Lawmakers will convene in Concord this week to mull over attempts to overturn bills vetoed by Gov. Maggie Hassan (D) to include one on pro-gun reforms.
In July, Hassan dropped veto ink on a Senate bill passed by the majority of state lawmakers that would have made the Granite State the eighth to allow concealed carry without a permit. The legislation, Senate Bill 116, was introduced by state Republicans and passed the Senate 14-9 in February before winning over the House in a 212-150 vote in April.
On the eve of its final vote, Hassan met gun control advocates and pledged to veto the measure if it reached her desk, which she kept.

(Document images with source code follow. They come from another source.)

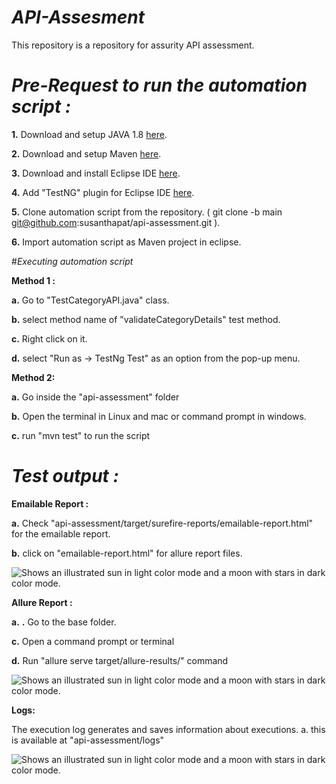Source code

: # *API-Assesment*
This repository is a repository for assurity API assessment. 

# *Pre-Request to run the automation script :*
**1.** Download and setup JAVA 1.8 [here](https://www.oracle.com/java/technologies/javase/javase8-archive-downloads.html).

**2.** Download and setup Maven [here](https://maven.apache.org/download.cgi).


**3.** Download and install Eclipse IDE [here](https://www.eclipse.org/downloads/packages/release/2022-06/r/eclipse-ide-java-developers).

**4.** Add "TestNG" plugin for Eclipse IDE [here](https://marketplace.eclipse.org/content/testng-eclipse).

**5.** Clone automation script from the repository. ( git clone -b main git@github.com:susanthapat/api-assessment.git ).

**6.** Import automation script as Maven project in eclipse.


#*Executing automation script*


**Method 1 :**

**a.** Go to "TestCategoryAPI.java" class.

**b.** select method name of "validateCategoryDetails" test method.

**c.** Right click on it.

**d.** select "Run as -> TestNg Test" as an option from the pop-up menu.




**Method 2:**


**a.** Go inside the "api-assessment" folder

**b.** Open the terminal in Linux and mac or command prompt in windows.

**c.** run "mvn test" to run the script






# *Test output :*

**Emailable Report :**

**a.** Check "api-assessment/target/surefire-reports/emailable-report.html" for the emailable report.

**b.** click on  "emailable-report.html" for allure report files.

<picture>
  <source media="(prefers-color-scheme: dark)" srcset="https://github.com/susanthapat/api-assessment/blob/dev/images/Emailable Report.png">
  <source media="(prefers-color-scheme: light)" srcset="https://github.com/susanthapat/api-assessment/blob/dev/images/Emailable Report.png">
    <img alt="Shows an illustrated sun in light color mode and a moon with stars in dark color mode." src="https://github.com/susanthapat/api-assessment/blob/dev/images/Emailable Report.png">
</picture>


**Allure Report :**

**a.**
**.** Go to the base folder.

**c.** Open a command prompt or terminal

**d.** Run "allure serve target/allure-results/" command

<picture>
  <source media="(prefers-color-scheme: dark)" srcset="https://github.com/susanthapat/api-assessment/blob/dev/images/Allure Report.png">
  <source media="(prefers-color-scheme: light)" srcset="https://github.com/susanthapat/api-assessment/blob/dev/images/Allure Report.png">
    <img alt="Shows an illustrated sun in light color mode and a moon with stars in dark color mode." src="https://github.com/susanthapat/api-assessment/blob/dev/images/Allure Report.png">
</picture>



**Logs:**

The execution log generates and saves information about executions.
a. this is available at "api-assessment/logs"

<picture>
  <source media="(prefers-color-scheme: dark)" srcset="https://github.com/susanthapat/api-assessment/blob/dev/images/Execution Log.png">
  <source media="(prefers-color-scheme: light)" srcset="https://github.com/susanthapat/api-assessment/blob/dev/images/Execution Log.png">
    <img alt="Shows an illustrated sun in light color mode and a moon with stars in dark color mode." src="https://github.com/susanthapat/api-assessment/blob/dev/images/Execution Log.png">
</picture>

Now the New Hampshire Republican State Committee is calling for a bipartisan effort to override some of Hassan’s veto work when the legislature reconvenes on Wednesday. While two budget bills are taking center stage in the veto session, the constitutional carry measure is seeing renewed attention from both Second Amendment and gun control advocates.
“Gun extremists in New Hampshire are back at it again,” reads an alert by former New York Mayor Michael Bloomberg’s Everytown for Gun Safety group posted Sunday. “They want to override Governor Maggie Hassan’s veto of a dangerous gun bill that would have let people carry hidden, loaded handguns in public without a permit.”

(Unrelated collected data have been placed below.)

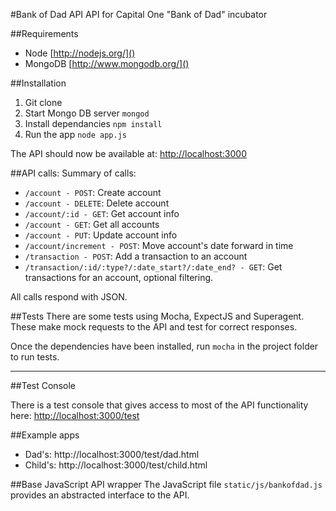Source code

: #Bank of Dad API
API for Capital One "Bank of Dad" incubator

##Requirements

* Node [http://nodejs.org/]()
* MongoDB [http://www.mongodb.org/]()

##Installation

1. Git clone 
2. Start Mongo DB server `mongod`
3. Install dependancies `npm install`
4. Run the app `node app.js`

The API should now be available at: [http://localhost:3000]()

##API calls:
Summary of calls:

* `/account - POST`: Create account
* `/account - DELETE`: Delete account
* `/account/:id - GET`: Get account info
* `/account - GET`: Get all accounts
* `/account - PUT`: Update account info 
* `/account/increment - POST`: Move account's date forward in time
* `/transaction - POST`: Add a transaction to an account
* `/transaction/:id/:type?/:date_start?/:date_end? - GET`: Get transactions for an account, optional filtering.

All calls respond with JSON.

##Tests
There are some tests using Mocha, ExpectJS and Superagent. These make mock requests to the API and test for correct responses.

Once the dependencies have been installed, run `mocha` in the project folder to run tests.

-----------------------------------

##Test Console

There is a test console that gives access to most of the API functionality here:
[http://localhost:3000/test]()

##Example apps
* Dad's: http://localhost:3000/test/dad.html
* Child's: http://localhost:3000/test/child.html

##Base JavaScript API wrapper
The JavaScript file `static/js/bankofdad.js` provides an abstracted interface to the API.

The National Rifle Association, who is supporting a potential veto override, point out that New Hampshire had constitutional carry until 1926 and currently has very liberal open carry laws, but is in need of the reform.

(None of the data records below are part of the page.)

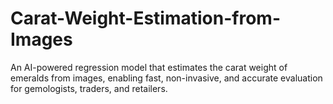 # Carat-Weight-Estimation-from-Images
An AI-powered regression model that estimates the carat weight of emeralds from images, enabling fast, non-invasive, and accurate evaluation for gemologists, traders, and retailers.
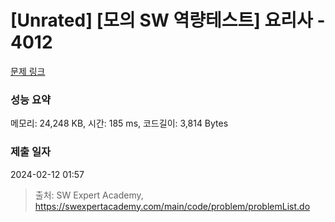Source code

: # [Unrated] [모의 SW 역량테스트] 요리사 - 4012 

[문제 링크](https://swexpertacademy.com/main/code/problem/problemDetail.do?contestProbId=AWIeUtVakTMDFAVH) 

### 성능 요약

메모리: 24,248 KB, 시간: 185 ms, 코드길이: 3,814 Bytes

### 제출 일자

2024-02-12 01:57



> 출처: SW Expert Academy, https://swexpertacademy.com/main/code/problem/problemList.do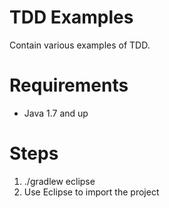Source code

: TDD Examples
=============
Contain various examples of TDD.

Requirements
============
* Java 1.7 and up

Steps
=====
1. ./gradlew eclipse 
2. Use Eclipse to import the project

“In New Hampshire, existing state law recognizes the right of any citizen who can legally own/possess a firearm to carry it openly, either loaded or unloaded, anywhere in the state not prohibited by law,” reads a statement issued Monday by the NRA’s Institute for Legislative Action. “Because law-abiding citizens can carry a firearm openly without a permit, they should not become criminals just because they put on a jacket or place their firearm in their purse or briefcase. Law-abiding citizens do not suddenly turn into violent criminals just because they choose to conceal their firearm.”
According to New Hampshire laws, the legislature would have to pass SB 116 by a two-thirds majority vote in both chambers. In the Senate, Republicans hold 14 of 24 seats and would need to count all of their members as well as pick up two Democrats to carry an override.
In the 400-seat House, the GOP would need to keep all of its 239 votes and convince two dozen lawmakers on the other side of the aisle that New Hampshire is better served by going constitutional carry despite the wishes of the governor. On its first trip through the House, a number of Democrats cast their lot against Hassan already, meaning a fight could be on as 2016 is an election year for all New Hampshire state lawmakers – the Governor included.